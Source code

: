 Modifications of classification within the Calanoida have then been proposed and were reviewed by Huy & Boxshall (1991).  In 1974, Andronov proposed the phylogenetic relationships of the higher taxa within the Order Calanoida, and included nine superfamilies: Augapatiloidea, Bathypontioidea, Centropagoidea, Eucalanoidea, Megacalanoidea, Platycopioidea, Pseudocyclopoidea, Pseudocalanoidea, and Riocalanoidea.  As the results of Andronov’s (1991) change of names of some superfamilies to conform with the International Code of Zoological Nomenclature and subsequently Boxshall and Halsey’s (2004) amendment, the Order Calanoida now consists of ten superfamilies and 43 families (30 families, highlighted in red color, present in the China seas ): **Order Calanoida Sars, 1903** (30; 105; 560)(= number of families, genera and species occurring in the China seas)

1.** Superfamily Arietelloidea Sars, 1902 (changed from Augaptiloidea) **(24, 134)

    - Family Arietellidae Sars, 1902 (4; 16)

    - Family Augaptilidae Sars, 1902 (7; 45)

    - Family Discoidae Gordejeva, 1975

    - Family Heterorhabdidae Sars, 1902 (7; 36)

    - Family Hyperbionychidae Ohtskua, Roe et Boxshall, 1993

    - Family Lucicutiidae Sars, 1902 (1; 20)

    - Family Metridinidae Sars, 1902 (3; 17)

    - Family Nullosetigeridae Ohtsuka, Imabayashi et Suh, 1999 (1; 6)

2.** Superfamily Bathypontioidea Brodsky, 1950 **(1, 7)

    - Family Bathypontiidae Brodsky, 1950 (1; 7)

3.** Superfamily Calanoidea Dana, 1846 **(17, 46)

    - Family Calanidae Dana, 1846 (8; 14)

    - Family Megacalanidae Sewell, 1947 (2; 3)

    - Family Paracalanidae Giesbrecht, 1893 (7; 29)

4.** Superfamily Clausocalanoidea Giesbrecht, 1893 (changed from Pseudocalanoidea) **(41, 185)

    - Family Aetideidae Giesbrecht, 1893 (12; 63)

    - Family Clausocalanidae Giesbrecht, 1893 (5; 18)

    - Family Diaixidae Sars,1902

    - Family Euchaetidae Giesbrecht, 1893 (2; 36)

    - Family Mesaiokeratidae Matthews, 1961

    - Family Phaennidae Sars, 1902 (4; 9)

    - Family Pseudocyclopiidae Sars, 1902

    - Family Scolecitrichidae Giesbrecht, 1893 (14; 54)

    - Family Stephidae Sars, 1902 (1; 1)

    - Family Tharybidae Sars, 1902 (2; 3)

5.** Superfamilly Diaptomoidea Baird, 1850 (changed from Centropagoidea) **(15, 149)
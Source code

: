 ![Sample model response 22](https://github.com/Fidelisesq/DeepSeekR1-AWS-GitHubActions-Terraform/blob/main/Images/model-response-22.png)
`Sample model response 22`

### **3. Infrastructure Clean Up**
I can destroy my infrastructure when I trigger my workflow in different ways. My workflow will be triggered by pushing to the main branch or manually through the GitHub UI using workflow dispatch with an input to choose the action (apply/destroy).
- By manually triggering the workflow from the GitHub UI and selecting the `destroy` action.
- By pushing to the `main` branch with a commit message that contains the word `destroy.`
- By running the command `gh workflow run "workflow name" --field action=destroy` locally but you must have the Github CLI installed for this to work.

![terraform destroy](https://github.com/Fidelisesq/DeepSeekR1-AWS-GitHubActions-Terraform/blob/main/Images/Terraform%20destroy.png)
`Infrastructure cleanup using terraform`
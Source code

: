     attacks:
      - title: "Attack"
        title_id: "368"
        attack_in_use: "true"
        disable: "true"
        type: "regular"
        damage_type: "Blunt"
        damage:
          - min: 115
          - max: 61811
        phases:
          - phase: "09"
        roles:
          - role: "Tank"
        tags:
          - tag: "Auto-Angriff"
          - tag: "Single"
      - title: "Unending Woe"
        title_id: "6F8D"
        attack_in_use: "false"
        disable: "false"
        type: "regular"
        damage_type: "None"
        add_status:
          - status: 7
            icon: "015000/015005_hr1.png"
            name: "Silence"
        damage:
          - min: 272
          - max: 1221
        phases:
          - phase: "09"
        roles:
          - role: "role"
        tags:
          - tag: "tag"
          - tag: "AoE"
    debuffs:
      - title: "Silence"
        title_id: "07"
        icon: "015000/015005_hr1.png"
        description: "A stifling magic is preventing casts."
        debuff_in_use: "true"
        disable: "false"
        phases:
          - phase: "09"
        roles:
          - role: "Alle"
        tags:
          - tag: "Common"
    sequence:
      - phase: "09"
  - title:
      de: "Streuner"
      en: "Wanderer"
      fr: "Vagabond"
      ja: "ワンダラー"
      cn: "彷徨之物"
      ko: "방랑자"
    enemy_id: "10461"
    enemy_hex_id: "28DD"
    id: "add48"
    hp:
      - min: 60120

----

_The task_
Report each line of the data in which "workflow" occurs.

_Reply to the exercise_
I can destroy my infrastructure when I trigger my workflow in different ways. My workflow will be triggered by pushing to the main branch or manually through the GitHub UI using workflow dispatch with an input to choose the action (apply/destroy).
- By manually triggering the workflow from the GitHub UI and selecting the `destroy` action.
- By running the command `gh workflow run "workflow name" --field action=destroy` locally but you must have the Github CLI installed for this to work.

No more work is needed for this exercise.